§ **Plain-text document sources**:
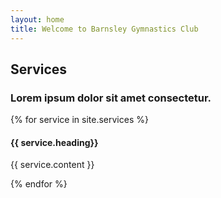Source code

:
 ```yaml
---
layout: home
title: Welcome to Barnsley Gymnastics Club
---
```


<!-- Services -->
  <section class="page-section" id="services">
    <div class="container">
      <div class="row">
        <div class="col-lg-12 text-center">
          <h2 class="section-heading text-uppercase">Services</h2>
          <h3 class="section-subheading text-muted">Lorem ipsum dolor sit amet consectetur.</h3>
        </div>
      </div>
      <div class="row text-center">
        {% for service in site.services %}
        <div class="col-md-4">
            <span class="fa-stack fa-4x">
                <i class="fas fa-circle fa-stack-2x text-primary"></i>
                <i class="fas fa-{{ service.fa_icon }} fa-stack-1x fa-inverse"></i>
            </span>
            <h4 class="service-heading">{{ service.heading}}</h4>
            <p class="text-muted">
                    {{ service.content }}
            </p>
        </div>
        {% endfor %}
      </div>
    </div>
  </section>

§ **Exercise objective**:
Leaving the pictures out, give back each line above exactly.

§ **Exercise result**:
Source code

:
 ```yaml
---
layout: home
title: Welcome to Barnsley Gymnastics Club
---
```


<!-- Services -->
  <section class="page-section" id="services">
    <div class="container">
      <div class="row">
        <div class="col-lg-12 text-center">
          <h2 class="section-heading text-uppercase">Services</h2>
          <h3 class="section-subheading text-muted">Lorem ipsum dolor sit amet consectetur.</h3>
        </div>
      </div>
      <div class="row text-center">
        {% for service in site.services %}
        <div class="col-md-4">
            <span class="fa-stack fa-4x">
                <i class="fas fa-circle fa-stack-2x text-primary"></i>
                <i class="fas fa-{{ service.fa_icon }} fa-stack-1x fa-inverse"></i>
            </span>
            <h4 class="service-heading">{{ service.heading}}</h4>
            <p class="text-muted">
                    {{ service.content }}
            </p>
        </div>
        {% endfor %}
      </div>
    </div>
  </section>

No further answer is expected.